Clivus tumor
Endoscopic transnasal approach is an alternative approach to the treatment of clivus lesions, and, in expert hands, this technique can obtain good results. Lateral extension and previous treatment were factors that could make the surgery more difficult. The intradural extension did not limit the radicality of the removal 1).
Solitary non-chordomatous lesions of the clivus are rare pathologies, which represent a diagnostic challenge.
Twenty-two non-chordomatous lesions of the clivus were collected. A retrospective analysis of clinical and radiological patterns as well as survival data was conducted.
Clinical presentation was a result of local mass effect. Imaging features, although mainly specific, were not always diagnostic. Extent of surgery was gross total in 45.5 % of cases. Depending on the histology, biological behaviour and presence of seeding, adjuvant treatment was performed, tailoring the treatment strategy to the single patient.
Solitary non-chordomatous lesions of the clival bone are more prevalent than expected. They should be approached with a correct differential diagnosis, considering specific epidemiological, radiological, and histopathological characteristics, to minimise diagnostic bias and allow the planning of the best treatment strategy 2).
Lower clivus
Approaching lesions located in the lower clivus and at the anterior edge of foramen magnum have always presented as a challenge to the neurosurgeon. The majority of these lesions have been approached posteriorly by suboccipital or retrosigmoid craniotomy and anteriorly by transoral and through the paranasal sinus approaches. Nevertheless all of then have disadvantages including a great depth of surgical field and an extremely limited lateral exposure 3).
Epidemiology
Tumors of the clivus are extremely rare, representing only 0.1-0.4% of all intracranial tumors, with chordomas and chondrosarcomas being the most frequent tumors of this region 4)
Diagnosis
Biopsy
Differential diagnosis
Clivus chordoma
see Clivus chordoma
Clivus myeloma
see Clivus myeloma.
Clivus lymphoma
Clivus metastases
Case reports
An 83-year-old woman presented with 4 weeks of headaches and blurry vision. Examination revealed partial right abducens and left oculomotor palsies. Magnetic resonance imaging (MRI) identified a large, weakly enhancing sellar and clival mass with sphenoid sinus extension. An aggressive subtotal endoscopic endonasal resection was performed with removal of all sphenoid, clival, and sellar disease without cavernous sinus wall resection. Pathology confirmed colorectal adenocarcinoma; computed tomography (CT) imaging identified an ascending colon mass with metastases to the liver and mesenteric nodes. Palliative oncologic therapies were recommended, but she elected hospice, and died 3 months after initial presentation. Gastrointestinal clival metastases are exceedingly rare among sellar and clival pathologies, with eight prior cases reported, most of which presented with diplopia from abducens nerve involvement. Conclusion Clival masses are uncommon skull base lesions that are associated with more aggressive diseases. We present a consolidated framework for decision-making in these challenging patients, alongside an unusual case example that illustrates the importance of increased suspicion for malignant clinical entities in this setting 5)
Case report from the HGUA
7 years Child transferred from another hospital due to a mass in the nasal fossa and right cavum.

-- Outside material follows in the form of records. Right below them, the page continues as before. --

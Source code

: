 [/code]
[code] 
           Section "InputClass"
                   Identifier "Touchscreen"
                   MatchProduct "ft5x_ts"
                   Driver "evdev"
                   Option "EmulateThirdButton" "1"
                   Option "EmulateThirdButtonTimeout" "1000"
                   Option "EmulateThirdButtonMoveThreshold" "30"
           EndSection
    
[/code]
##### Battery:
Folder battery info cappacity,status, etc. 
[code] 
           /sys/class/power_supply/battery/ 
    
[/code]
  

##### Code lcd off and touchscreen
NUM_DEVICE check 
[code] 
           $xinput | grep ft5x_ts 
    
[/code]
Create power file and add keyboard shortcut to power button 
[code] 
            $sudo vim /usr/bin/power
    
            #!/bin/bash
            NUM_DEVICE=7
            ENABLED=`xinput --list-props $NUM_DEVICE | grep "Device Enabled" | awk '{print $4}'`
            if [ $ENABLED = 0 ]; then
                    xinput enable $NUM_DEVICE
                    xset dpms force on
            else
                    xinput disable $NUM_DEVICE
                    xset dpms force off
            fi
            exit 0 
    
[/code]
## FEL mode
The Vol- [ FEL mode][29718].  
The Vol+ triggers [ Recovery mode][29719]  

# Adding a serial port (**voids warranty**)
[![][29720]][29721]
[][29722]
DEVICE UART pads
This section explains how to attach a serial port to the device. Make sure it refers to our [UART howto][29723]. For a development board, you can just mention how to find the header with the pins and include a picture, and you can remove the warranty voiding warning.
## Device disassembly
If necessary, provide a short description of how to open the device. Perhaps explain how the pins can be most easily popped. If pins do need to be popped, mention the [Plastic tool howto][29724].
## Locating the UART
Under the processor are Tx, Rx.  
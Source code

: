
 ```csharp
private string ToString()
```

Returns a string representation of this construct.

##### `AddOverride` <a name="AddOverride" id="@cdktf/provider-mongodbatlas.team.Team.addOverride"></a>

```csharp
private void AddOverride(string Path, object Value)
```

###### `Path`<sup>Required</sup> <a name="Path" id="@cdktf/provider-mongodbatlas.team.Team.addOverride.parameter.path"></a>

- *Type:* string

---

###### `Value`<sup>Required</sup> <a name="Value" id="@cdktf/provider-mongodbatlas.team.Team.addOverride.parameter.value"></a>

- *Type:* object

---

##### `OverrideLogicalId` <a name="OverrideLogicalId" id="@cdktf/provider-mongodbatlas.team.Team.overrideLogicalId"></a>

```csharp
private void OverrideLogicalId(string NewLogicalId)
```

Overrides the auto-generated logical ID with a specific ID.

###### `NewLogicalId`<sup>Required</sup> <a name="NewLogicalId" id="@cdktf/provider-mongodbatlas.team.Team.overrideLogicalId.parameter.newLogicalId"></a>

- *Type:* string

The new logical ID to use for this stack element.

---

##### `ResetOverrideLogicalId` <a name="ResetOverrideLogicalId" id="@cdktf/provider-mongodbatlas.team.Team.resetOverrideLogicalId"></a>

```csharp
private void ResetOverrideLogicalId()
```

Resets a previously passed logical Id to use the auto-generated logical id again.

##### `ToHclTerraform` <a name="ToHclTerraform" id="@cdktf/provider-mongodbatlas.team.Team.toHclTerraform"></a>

Constant headache, not relieved with paracetamol. Diplopia
Magnetic Resonance Imaging (MRI):
Lytic, expansive, and aggressive tumor centered on the clivus. Invasion of multiple holes at the base of the skull, including the optic canal and right superior orbital fissure. Tumoral involvement with stenosis of the cavernous portion of the internal carotid artery. Destruction of the walls of the right optic canal and right superior orbital fissure. Extension towards pterygoid processes, cavernous sinuses, with probable tumor infiltration of the pituitary.
Physical Examination:
Visual acuity: 1/1 in both eyes. Intraocular pressure (IOP): 16/15 mmHg. No deviation from the normal position of the eyes (proptosis). Mild torticollis to the right. Endotropia of approximately 15ยบ in the right eye (OD). Complete limitation in abduction, supradextroversion, and infradextroversion in OD. Fundus Examination (FO):
Clear vitreous, retina flat. Optic disc with well-defined borders; slight congestion of the vascularization of the papilla in the right eye. Ophthalmological Clinical Findings:
Paralysis of the sixth cranial nerve (VI) in the right eye in the context of a mass in the cavum.
Treatment Plan:
Alternating occlusion to alleviate binocular diplopia.
Follow-up for post-surgical assessment of FO and limitation of ocular movements in OD. Additional Notes:
A biopsy is suggested to confirm the diagnosis and determine the most appropriate treatment plan. Continuous evaluation is required to monitor post-surgical evolution and adjust management as needed. Ophthalmological collaboration is essential to address visual symptoms and ensure comprehensive care.